╔══
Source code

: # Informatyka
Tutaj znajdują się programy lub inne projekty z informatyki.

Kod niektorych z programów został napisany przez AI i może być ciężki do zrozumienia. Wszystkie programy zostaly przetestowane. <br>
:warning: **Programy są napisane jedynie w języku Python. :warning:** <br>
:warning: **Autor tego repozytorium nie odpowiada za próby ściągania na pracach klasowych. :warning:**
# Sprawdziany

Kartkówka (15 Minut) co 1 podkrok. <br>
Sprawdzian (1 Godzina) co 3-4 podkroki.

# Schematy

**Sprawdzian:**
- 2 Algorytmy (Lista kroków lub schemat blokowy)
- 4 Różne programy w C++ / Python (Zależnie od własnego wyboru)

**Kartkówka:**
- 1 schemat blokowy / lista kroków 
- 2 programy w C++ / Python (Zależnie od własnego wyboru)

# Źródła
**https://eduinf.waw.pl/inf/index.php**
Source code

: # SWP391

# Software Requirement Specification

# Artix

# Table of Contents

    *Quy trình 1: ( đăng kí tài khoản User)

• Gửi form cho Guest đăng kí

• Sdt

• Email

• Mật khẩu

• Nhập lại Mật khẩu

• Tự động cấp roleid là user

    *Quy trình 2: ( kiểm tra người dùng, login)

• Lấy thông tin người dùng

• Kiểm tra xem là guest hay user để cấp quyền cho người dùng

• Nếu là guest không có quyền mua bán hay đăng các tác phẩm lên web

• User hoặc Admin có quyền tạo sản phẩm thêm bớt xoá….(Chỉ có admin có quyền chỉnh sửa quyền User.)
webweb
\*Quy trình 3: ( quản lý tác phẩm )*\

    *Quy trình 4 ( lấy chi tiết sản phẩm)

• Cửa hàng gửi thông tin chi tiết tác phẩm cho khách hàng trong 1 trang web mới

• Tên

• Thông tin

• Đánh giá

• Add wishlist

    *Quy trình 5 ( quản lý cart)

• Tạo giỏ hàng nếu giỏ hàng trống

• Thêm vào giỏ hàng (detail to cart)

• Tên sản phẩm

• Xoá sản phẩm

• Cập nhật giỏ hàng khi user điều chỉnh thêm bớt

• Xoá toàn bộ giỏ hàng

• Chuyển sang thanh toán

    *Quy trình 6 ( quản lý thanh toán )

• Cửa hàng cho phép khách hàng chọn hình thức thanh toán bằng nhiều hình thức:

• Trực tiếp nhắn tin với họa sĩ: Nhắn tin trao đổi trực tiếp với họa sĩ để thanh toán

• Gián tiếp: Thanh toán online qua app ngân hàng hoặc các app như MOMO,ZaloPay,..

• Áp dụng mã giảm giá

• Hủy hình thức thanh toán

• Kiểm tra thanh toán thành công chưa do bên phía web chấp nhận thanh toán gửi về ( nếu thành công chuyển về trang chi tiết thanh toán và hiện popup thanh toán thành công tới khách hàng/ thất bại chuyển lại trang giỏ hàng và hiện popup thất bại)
╚══
__WHAT NEEDS TO BE DONE__:
Copy every line of the data that holds the string "quyền".

__ANSWER BOX__:
• Kiểm tra xem là guest hay user để cấp quyền cho người dùng
• Nếu là guest không có quyền mua bán hay đăng các tác phẩm lên web
• User hoặc Admin có quyền tạo sản phẩm thêm bớt xoá….(Chỉ có admin có quyền chỉnh sửa quyền User.)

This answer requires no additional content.